►

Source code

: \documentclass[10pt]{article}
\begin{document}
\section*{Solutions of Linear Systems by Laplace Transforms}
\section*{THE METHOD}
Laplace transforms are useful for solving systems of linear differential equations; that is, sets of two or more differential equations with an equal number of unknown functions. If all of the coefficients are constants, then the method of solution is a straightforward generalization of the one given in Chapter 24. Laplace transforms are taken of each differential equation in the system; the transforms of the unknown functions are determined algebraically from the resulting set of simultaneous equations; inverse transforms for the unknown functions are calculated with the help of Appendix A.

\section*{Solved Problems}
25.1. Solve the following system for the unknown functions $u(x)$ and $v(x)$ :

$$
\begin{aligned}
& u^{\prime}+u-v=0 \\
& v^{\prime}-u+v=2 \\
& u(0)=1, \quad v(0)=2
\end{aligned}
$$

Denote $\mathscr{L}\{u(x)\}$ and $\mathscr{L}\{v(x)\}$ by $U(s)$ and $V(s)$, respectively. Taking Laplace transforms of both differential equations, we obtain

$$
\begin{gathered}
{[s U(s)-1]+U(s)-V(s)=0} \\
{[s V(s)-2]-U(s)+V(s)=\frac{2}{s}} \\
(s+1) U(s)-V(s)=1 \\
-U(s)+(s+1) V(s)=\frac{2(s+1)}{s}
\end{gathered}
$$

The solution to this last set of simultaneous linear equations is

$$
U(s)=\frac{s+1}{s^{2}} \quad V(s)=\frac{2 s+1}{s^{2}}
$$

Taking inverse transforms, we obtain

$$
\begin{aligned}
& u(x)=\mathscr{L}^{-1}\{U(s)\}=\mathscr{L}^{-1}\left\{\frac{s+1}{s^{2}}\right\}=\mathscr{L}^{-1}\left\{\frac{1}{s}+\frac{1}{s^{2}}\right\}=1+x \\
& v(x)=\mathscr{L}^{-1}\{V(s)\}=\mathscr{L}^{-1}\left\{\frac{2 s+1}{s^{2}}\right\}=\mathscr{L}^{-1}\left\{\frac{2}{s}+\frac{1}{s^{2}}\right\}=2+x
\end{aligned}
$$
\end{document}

◄

▶ _Action item_:
Go through the records and gather the lines that hold "right".

▶ _Finished exercise_:
& u(x)=\mathscr{L}^{-1}\{U(s)\}=\mathscr{L}^{-1}\left\{\frac{s+1}{s^{2}}\right\}=\mathscr{L}^{-1}\left\{\frac{1}{s}+\frac{1}{s^{2}}\right\}=1+x \\
& v(x)=\mathscr{L}^{-1}\{V(s)\}=\mathscr{L}^{-1}\left\{\frac{2 s+1}{s^{2}}\right\}=\mathscr{L}^{-1}\left\{\frac{2}{s}+\frac{1}{s^{2}}\right\}=2+x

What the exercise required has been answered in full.